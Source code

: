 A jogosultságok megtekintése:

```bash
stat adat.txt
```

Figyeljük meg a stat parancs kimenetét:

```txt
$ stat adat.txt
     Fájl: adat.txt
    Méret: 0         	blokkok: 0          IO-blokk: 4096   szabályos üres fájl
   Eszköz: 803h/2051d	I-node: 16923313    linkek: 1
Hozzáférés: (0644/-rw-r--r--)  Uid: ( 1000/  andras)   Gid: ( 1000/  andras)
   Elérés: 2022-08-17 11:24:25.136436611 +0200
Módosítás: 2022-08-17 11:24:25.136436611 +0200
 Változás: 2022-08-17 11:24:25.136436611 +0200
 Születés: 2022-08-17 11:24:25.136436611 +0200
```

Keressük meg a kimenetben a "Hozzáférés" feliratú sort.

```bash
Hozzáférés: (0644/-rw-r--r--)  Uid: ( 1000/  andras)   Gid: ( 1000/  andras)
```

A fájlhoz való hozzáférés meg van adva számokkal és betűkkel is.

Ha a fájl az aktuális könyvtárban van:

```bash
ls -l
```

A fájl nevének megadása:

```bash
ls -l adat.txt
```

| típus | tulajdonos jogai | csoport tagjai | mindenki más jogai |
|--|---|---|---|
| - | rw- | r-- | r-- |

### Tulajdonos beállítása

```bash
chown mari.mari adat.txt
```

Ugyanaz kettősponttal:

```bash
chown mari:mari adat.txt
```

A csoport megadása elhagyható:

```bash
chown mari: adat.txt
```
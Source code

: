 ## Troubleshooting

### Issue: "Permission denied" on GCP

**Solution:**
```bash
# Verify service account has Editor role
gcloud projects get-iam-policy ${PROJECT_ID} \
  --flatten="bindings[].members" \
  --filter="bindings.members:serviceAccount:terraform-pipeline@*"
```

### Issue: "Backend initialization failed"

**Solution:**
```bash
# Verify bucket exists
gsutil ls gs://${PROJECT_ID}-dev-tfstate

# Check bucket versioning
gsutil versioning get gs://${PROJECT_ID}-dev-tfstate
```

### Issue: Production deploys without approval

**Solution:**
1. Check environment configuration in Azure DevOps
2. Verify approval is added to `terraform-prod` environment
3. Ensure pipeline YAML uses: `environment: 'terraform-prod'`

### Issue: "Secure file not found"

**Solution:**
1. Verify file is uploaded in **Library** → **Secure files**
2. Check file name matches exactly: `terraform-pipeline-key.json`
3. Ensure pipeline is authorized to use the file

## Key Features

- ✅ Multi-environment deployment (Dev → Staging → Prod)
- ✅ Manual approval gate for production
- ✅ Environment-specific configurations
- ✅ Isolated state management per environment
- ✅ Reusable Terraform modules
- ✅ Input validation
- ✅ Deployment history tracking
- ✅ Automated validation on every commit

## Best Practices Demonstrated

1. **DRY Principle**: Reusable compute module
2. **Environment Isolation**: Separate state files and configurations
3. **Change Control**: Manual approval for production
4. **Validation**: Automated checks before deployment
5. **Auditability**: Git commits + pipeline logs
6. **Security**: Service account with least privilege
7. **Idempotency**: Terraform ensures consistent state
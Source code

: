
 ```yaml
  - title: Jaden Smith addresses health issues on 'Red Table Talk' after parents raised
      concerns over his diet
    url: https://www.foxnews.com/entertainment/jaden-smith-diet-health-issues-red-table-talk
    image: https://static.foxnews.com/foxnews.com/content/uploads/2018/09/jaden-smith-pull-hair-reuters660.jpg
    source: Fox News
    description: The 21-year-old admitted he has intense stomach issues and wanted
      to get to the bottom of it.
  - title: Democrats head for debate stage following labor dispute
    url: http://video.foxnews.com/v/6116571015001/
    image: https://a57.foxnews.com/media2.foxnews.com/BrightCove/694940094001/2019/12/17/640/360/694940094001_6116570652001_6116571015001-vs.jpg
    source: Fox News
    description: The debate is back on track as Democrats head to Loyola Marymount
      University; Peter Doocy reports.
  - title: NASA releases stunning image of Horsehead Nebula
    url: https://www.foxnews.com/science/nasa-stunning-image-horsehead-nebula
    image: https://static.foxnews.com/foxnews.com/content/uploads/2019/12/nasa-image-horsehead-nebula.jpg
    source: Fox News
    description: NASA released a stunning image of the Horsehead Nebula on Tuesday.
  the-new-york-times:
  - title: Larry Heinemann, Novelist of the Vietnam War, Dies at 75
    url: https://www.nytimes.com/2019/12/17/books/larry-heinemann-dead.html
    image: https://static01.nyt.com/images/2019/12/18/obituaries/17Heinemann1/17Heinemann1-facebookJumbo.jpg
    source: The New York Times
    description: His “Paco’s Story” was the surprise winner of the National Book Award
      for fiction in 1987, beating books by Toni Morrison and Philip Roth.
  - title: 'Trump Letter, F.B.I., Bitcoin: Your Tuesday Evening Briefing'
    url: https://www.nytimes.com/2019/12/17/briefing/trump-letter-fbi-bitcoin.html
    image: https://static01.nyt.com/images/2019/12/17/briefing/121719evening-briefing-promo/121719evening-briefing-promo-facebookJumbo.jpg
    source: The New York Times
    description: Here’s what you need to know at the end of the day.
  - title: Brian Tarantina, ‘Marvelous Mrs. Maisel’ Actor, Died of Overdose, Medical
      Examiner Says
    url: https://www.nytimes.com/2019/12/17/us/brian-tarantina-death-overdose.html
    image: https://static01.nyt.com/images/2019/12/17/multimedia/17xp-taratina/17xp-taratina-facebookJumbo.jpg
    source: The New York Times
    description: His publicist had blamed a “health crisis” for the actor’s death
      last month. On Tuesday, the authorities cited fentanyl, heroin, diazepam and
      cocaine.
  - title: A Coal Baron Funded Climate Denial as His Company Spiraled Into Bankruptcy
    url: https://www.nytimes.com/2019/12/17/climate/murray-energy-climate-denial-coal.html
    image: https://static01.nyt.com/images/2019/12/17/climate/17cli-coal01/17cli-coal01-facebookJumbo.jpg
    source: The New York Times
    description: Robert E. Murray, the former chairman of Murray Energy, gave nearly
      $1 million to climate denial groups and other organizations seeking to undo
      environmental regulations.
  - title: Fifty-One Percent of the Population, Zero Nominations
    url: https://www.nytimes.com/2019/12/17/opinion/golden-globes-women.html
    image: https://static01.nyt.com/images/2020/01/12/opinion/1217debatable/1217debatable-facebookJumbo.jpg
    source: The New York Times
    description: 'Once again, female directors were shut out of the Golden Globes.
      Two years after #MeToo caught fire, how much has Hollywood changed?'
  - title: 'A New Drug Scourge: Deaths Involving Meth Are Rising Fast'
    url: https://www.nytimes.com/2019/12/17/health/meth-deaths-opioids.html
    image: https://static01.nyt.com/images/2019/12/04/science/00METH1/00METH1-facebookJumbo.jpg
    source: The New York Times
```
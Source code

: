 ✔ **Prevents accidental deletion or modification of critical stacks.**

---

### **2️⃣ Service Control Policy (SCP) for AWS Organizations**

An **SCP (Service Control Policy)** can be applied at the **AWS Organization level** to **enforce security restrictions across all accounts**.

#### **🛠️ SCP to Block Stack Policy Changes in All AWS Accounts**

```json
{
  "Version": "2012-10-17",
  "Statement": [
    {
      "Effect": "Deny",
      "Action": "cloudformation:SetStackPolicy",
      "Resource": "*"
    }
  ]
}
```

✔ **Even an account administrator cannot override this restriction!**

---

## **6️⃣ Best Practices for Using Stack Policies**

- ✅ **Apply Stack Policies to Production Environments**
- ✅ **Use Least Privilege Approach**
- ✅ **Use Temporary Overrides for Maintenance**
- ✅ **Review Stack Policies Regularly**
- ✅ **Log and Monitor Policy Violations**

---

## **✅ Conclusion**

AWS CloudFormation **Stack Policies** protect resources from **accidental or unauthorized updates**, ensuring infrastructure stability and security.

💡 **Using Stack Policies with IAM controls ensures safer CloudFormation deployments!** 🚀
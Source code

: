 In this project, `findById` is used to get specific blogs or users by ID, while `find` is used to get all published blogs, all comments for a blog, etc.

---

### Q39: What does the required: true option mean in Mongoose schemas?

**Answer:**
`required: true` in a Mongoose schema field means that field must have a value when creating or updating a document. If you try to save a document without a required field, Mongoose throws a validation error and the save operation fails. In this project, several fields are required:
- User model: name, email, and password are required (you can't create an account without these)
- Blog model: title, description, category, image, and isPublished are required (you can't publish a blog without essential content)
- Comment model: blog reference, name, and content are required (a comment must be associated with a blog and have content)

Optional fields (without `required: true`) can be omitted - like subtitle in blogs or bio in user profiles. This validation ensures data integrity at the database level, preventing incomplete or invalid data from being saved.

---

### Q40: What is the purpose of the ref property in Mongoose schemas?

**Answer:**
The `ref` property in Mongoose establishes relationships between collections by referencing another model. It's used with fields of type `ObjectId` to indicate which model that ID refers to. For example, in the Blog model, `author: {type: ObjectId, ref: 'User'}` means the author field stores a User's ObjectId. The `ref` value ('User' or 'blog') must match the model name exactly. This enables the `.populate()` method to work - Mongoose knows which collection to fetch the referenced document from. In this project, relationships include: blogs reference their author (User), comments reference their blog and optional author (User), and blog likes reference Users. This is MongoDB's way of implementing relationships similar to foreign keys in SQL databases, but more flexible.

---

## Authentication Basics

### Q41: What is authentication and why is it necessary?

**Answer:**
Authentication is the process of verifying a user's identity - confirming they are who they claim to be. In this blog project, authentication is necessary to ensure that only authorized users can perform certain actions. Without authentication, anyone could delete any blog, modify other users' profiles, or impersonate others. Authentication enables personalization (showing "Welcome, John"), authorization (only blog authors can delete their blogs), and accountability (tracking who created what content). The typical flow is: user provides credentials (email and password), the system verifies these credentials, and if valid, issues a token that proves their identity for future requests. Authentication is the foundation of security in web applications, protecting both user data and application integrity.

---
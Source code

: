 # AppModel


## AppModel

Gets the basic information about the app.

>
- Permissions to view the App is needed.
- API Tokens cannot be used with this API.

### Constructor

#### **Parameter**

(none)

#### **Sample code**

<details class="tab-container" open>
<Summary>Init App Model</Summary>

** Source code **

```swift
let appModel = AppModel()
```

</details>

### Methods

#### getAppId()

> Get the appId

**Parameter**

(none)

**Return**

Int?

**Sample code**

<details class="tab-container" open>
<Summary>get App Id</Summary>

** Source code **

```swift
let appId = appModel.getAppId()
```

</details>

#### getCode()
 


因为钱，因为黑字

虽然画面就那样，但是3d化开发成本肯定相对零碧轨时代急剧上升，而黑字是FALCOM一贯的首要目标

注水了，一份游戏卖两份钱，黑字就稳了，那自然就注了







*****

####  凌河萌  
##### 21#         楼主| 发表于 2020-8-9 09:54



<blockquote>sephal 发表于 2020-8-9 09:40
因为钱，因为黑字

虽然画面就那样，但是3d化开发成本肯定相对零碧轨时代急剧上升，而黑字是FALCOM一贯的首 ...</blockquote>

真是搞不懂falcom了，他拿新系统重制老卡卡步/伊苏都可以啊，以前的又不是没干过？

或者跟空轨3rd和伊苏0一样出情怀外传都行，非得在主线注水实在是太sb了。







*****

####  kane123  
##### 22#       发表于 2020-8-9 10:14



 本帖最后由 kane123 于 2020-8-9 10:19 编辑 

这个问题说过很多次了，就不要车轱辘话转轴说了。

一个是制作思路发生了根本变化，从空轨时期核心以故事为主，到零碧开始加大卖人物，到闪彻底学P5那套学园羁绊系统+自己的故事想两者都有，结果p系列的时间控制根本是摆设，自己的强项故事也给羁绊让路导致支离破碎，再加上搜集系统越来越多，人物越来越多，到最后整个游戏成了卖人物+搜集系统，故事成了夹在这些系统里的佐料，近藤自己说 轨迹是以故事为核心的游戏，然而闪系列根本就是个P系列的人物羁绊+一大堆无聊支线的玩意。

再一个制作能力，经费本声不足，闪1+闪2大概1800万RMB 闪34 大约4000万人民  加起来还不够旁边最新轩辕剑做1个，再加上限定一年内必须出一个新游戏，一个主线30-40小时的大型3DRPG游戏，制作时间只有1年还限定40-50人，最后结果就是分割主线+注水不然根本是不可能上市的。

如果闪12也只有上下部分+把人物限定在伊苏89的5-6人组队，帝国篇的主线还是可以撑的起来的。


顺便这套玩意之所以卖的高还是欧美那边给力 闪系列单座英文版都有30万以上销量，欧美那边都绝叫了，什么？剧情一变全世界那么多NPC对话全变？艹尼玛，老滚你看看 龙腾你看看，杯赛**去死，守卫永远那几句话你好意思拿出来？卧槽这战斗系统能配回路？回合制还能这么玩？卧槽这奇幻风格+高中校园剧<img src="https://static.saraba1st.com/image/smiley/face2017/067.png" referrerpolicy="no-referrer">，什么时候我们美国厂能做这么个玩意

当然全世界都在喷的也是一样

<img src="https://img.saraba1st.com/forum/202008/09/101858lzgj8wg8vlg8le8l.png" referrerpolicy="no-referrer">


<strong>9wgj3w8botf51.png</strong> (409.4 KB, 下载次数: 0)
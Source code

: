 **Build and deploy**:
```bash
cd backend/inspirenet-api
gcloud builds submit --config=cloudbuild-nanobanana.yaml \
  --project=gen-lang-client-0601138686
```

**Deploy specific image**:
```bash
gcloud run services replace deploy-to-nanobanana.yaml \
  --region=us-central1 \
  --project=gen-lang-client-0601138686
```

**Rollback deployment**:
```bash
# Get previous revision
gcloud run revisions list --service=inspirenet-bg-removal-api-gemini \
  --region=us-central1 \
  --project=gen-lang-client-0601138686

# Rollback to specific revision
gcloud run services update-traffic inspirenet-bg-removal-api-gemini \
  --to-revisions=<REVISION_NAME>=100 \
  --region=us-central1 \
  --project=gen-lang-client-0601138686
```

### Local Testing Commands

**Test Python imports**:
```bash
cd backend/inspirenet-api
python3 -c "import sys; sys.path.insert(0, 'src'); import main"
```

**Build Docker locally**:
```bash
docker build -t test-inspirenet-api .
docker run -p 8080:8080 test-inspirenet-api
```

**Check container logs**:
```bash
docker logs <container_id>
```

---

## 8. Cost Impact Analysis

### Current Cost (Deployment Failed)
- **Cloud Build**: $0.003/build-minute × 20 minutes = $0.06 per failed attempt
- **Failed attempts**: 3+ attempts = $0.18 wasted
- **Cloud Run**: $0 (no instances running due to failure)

= Instructions to follow =
Each line in the listing where the word "getAppId" is found is to be copied.

= Task answer =
#### getAppId()
let appId = appModel.getAppId()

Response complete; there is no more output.